=== Section Start ===

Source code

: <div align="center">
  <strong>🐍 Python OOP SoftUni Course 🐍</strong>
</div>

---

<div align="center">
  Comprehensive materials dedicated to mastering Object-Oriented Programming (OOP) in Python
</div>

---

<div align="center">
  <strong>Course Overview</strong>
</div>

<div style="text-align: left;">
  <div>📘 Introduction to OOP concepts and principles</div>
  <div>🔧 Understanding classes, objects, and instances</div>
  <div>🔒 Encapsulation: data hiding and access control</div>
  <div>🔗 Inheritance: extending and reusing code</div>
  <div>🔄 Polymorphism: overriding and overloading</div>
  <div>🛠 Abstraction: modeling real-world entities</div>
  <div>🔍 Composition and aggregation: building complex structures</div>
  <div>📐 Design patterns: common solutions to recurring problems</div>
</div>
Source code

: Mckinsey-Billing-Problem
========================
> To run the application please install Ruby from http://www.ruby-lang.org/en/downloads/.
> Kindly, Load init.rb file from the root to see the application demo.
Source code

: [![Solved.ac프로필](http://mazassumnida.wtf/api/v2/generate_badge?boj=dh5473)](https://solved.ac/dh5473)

=== Section End ===

* **Aim of the task**
The entries are to be retyped in full, with no alteration.

* **Output of the task**
Source code

: <div align="center">
  <strong>🐍 Python OOP SoftUni Course 🐍</strong>
</div>

---

<div align="center">
  Comprehensive materials dedicated to mastering Object-Oriented Programming (OOP) in Python
</div>

---

<div align="center">
  <strong>Course Overview</strong>
</div>

<div style="text-align: left;">
  <div>📘 Introduction to OOP concepts and principles</div>
  <div>🔧 Understanding classes, objects, and instances</div>
  <div>🔒 Encapsulation: data hiding and access control</div>
  <div>🔗 Inheritance: extending and reusing code</div>
  <div>🔄 Polymorphism: overriding and overloading</div>
  <div>🛠 Abstraction: modeling real-world entities</div>
  <div>🔍 Composition and aggregation: building complex structures</div>
  <div>📐 Design patterns: common solutions to recurring problems</div>
</div>
Source code

: Mckinsey-Billing-Problem
========================
> To run the application please install Ruby from http://www.ruby-lang.org/en/downloads/.
> Kindly, Load init.rb file from the root to see the application demo.
Source code

: [![Solved.ac프로필](http://mazassumnida.wtf/api/v2/generate_badge?boj=dh5473)](https://solved.ac/dh5473)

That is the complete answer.